PATRICIA BAREFOOT

Artist Statement
In my art work, I use my technical skill and training to explore women’s societal roles and stereotypes throughout history.  I take on an age-old subject, speculating about what it means and has meant to live out one’s life in a female body. Although my work has taken various forms, including large-scale drawings, painting is the primary method that I have currently been using, probably because it speaks a universal language and evokes a common response.  Paint creates a pleasing aesthetic, so that the concept is more accessible to the viewer—the darker undertones, easier to grasp—to relate to—more captivating. The little gouache studies in this particular series, Body Renderings, describe how women occupy space, as well as their bodies.  Interior/Exterior deals with the over extension of women in domestic and exterior spaces, the holding on to nature (tree branch) in a false state of comfort.
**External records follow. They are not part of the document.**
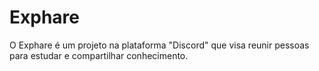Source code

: # Exphare
O Exphare é um projeto na plataforma "Discord" que visa reunir pessoas para estudar e compartilhar conhecimento.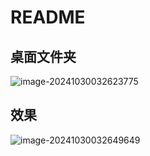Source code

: # README
## 桌面文件夹

![image-20241030032623775](.src\image-20241030032623775.png)

## 效果

![image-20241030032649649](.src\image-20241030032649649.png)

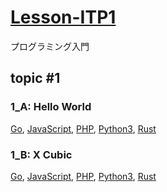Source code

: # [Lesson-ITP1](https://onlinejudge.u-aizu.ac.jp/courses/lesson/2/ITP1/1)

プログラミング入門

## topic #1

### 1_A: Hello World

[Go](/aizu_online_judge/itp1/itp1_1_a.go), [JavaScript](/aizu_online_judge/itp1/itp1_1_a.js), [PHP](/aizu_online_judge/itp1/itp1_1_a.php), [Python3](/aizu_online_judge/itp1/itp1_1_a.py), [Rust](/aizu_online_judge/itp1/itp1_1_a.rs)

### 1_B: X Cubic

[Go](/aizu_online_judge/itp1/itp1_1_b.go), [JavaScript](/aizu_online_judge/itp1/itp1_1_b.js), [PHP](/aizu_online_judge/itp1/itp1_1_b.php), [Python3](/aizu_online_judge/itp1/itp1_1_b.py), [Rust](/aizu_online_judge/itp1/itp1_1_b.rs)

<!--
Go, JavaScript, PHP, Python3, Rust
-->
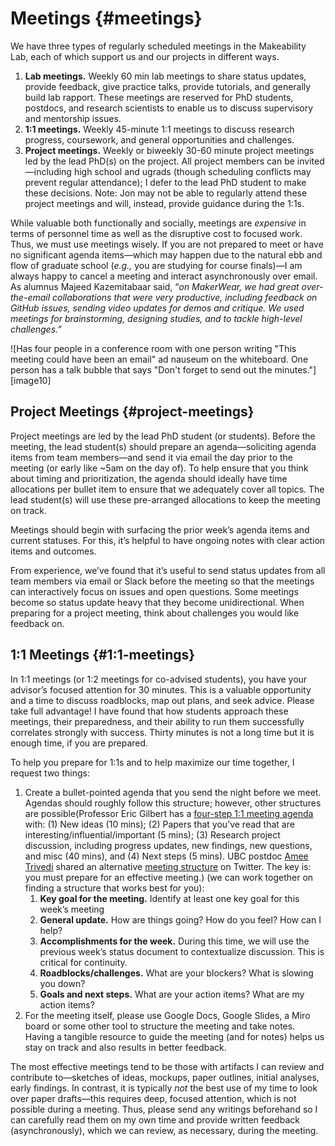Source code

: # **Meetings** {#meetings}

We have three types of regularly scheduled meetings in the Makeability Lab, each of which support us and our projects in different ways.

1. **Lab meetings.** Weekly 60 min lab meetings to share status updates, provide feedback, give practice talks, provide tutorials, and generally build lab rapport. These meetings are reserved for PhD students, postdocs, and research scientists to enable us to discuss supervisory and mentorship issues.   
2. **1:1 meetings.** Weekly 45-minute 1:1 meetings to discuss research progress, coursework, and general opportunities and challenges.  
3. **Project meetings.** Weekly or biweekly 30-60 minute project meetings led by the lead PhD(s) on the project. All project members can be invited—including high school and ugrads (though scheduling conflicts may prevent regular attendance); I defer to the lead PhD student to make these decisions. Note: Jon may not be able to regularly attend these project meetings and will, instead, provide guidance during the 1:1s.

While valuable both functionally and socially, meetings are *expensive* in terms of personnel time as well as the disruptive cost to focused work. Thus, we must use meetings wisely. If you are not prepared to meet or have no significant agenda items—which may happen due to the natural ebb and flow of graduate school (*e.g.,* you are studying for course finals)—I am always happy to cancel a meeting and interact asynchronously over email. As alumnus Majeed Kazemitabaar said, “*on MakerWear, we had great over-the-email collaborations that were very productive, including feedback on GitHub issues, sending video updates for demos and critique. We used meetings for brainstorming, designing studies, and to tackle high-level challenges.”*

![Has four people in a conference room with one person writing "This meeting could have been an email" ad nauseum on the whiteboard. One person has a talk bubble that says "Don't forget to send out the minutes."][image10]

## **Project Meetings** {#project-meetings}

Project meetings are led by the lead PhD student (or students). Before the meeting, the lead student(s) should prepare an agenda—soliciting agenda items from team members—and send it via email the day prior to the meeting (or early like \~5am on the day of). To help ensure that you think about timing and prioritization, the agenda should ideally have time allocations per bullet item to ensure that we adequately cover all topics. The lead student(s) will use these pre-arranged allocations to keep the meeting on track.

Meetings should begin with surfacing the prior week’s agenda items and current statuses. For this, it’s helpful to have ongoing notes with clear action items and outcomes.

From experience, we’ve found that it’s useful to send status updates from all team members via email or Slack before the meeting so that the meetings can interactively focus on issues and open questions. Some meetings become so status update heavy that they become unidirectional. When preparing for a project meeting, think about challenges you would like feedback on.

## **1:1 Meetings** {#1:1-meetings}

In 1:1 meetings (or 1:2 meetings for co-advised students), you have your advisor’s focused attention for 30 minutes. This is a valuable opportunity and a time to discuss roadblocks, map out plans, and seek advice. Please take full advantage\! I have found that how students approach these meetings, their preparedness, and their ability to run them successfully correlates strongly with success. Thirty minutes is not a long time but it is enough time, if you are prepared.

To help you prepare for 1:1s and to help maximize our time together, I request two things:

1. Create a bullet-pointed agenda that you send the night before we meet. Agendas should roughly follow this structure; however, other structures are possible(Professor Eric Gilbert has a [four-step 1:1 meeting agenda](https://docs.google.com/document/d/1QdpejrM0UyEfh9j9Srj3OZjB8Sq-iuUaMzcEHRKvcRU/edit) with: (1) New ideas (10 mins); (2) Papers that you’ve read that are interesting/influential/important (5 mins); (3) Research project discussion, including progress updates, new findings, new questions, and misc (40 mins), and (4) Next steps (5 mins). UBC postdoc [Amee Trivedi](https://ameetrivedi.github.io/) shared an alternative [meeting structure](https://twitter.com/amee_tweets/status/1446231271353434113?s=11) on Twitter. The key is: you must prepare for an effective meeting.) (we can work together on finding a structure that works best for you):  
   1. **Key goal for the meeting.** Identify at least one key goal for this week’s meeting  
   2. **General update.** How are things going? How do you feel? How can I help?  
   3. **Accomplishments for the week.** During this time, we will use the previous week’s status document to contextualize discussion. This is critical for continuity.  
   4. **Roadblocks/challenges.** What are your blockers? What is slowing you down?   
   5. **Goals and next steps.** What are your action items? What are my action items?  
2. For the meeting itself, please use Google Docs, Google Slides, a Miro board or some other tool to structure the meeting and take notes. Having a tangible resource to guide the meeting (and for notes) helps us stay on track and also results in better feedback.

The most effective meetings tend to be those with artifacts I can review and contribute to—sketches of ideas, mockups, paper outlines, initial analyses, early findings. In contrast, it is typically *not* the best use of my time to look over paper drafts—this requires deep, focused attention, which is not possible during a meeting. Thus, please send any writings beforehand so I can carefully read them on my own time and provide written feedback (asynchronously), which we can review, as necessary, during the meeting.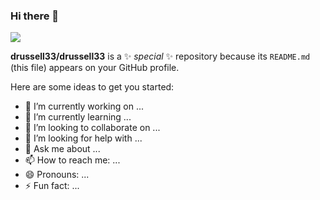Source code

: ### Hi there 👋


<img align="center" src="https://github-readme-stats.vercel.app/api/<CARD_TYPE>/?username=<USERNAME>&theme=<THEME_NAME>" />


**drussell33/drussell33** is a ✨ _special_ ✨ repository because its `README.md` (this file) appears on your GitHub profile.

Here are some ideas to get you started:

- 🔭 I’m currently working on ...
- 🌱 I’m currently learning ...
- 👯 I’m looking to collaborate on ...
- 🤔 I’m looking for help with ...
- 💬 Ask me about ...
- 📫 How to reach me: ...
- 😄 Pronouns: ...
- ⚡ Fun fact: ...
We can see the tension between the outside and inside, but she cannot.  Distortion deals with the investigation of self, the taking apart and analysis of self and soul.  I would like to think, also, that it represents a more universal woman theme embodying the inspection of women’s parts and subsequent scrutiny.  Here, too, is the pulling and over extension, the distortion of women’s bodies to themselves and to others.  In Fragmentation, the shelf has been pulled and segmented within a cyclonic sphere, which could be a mirror, or it could be the world.  Therein is a separation of the self again, a juxtaposition of the real and the ideal.